====== Data supplied ======

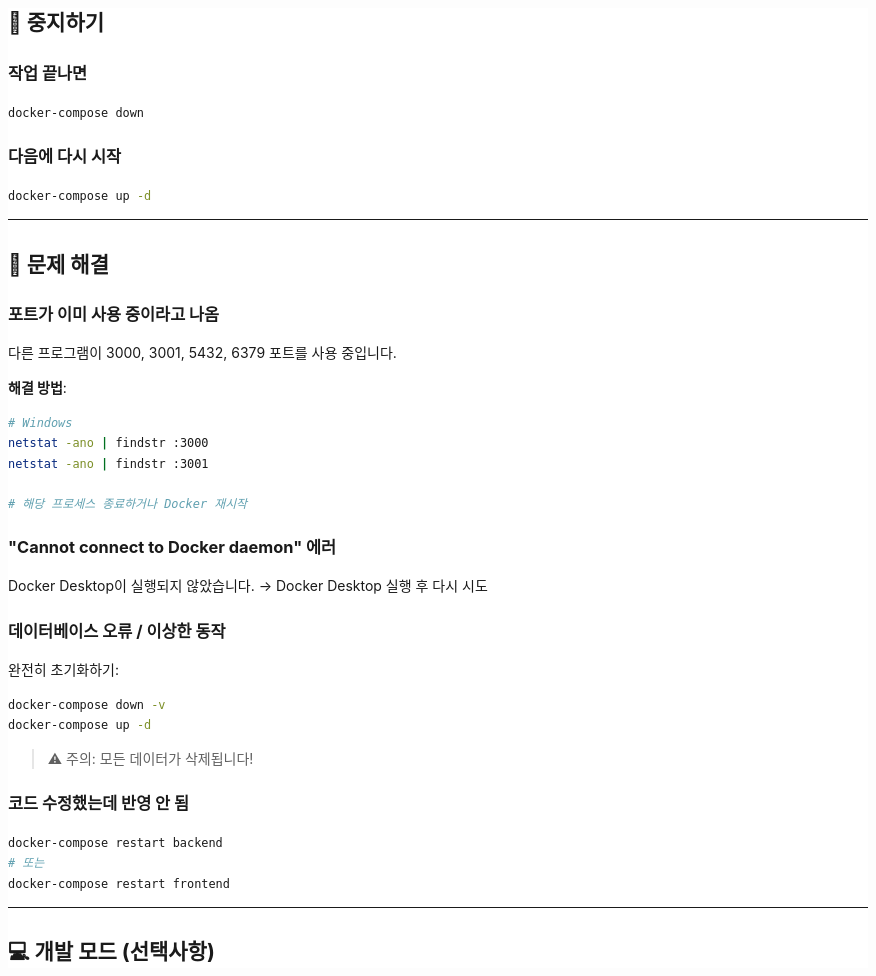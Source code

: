
## 🛑 중지하기

### 작업 끝나면
```bash
docker-compose down
```

### 다음에 다시 시작
```bash
docker-compose up -d
```

---

## 🐛 문제 해결

### 포트가 이미 사용 중이라고 나옴
다른 프로그램이 3000, 3001, 5432, 6379 포트를 사용 중입니다.

**해결 방법**:
```bash
# Windows
netstat -ano | findstr :3000
netstat -ano | findstr :3001

# 해당 프로세스 종료하거나 Docker 재시작
```

### "Cannot connect to Docker daemon" 에러
Docker Desktop이 실행되지 않았습니다.
→ Docker Desktop 실행 후 다시 시도

### 데이터베이스 오류 / 이상한 동작
완전히 초기화하기:
```bash
docker-compose down -v
docker-compose up -d
```
> ⚠️ 주의: 모든 데이터가 삭제됩니다!

### 코드 수정했는데 반영 안 됨
```bash
docker-compose restart backend
# 또는
docker-compose restart frontend
```

---

## 💻 개발 모드 (선택사항)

======

_Task brief:_ Which lines of the entries above contain the string "netstat"? Copy each one.

_Result below:_
netstat -ano | findstr :3000
netstat -ano | findstr :3001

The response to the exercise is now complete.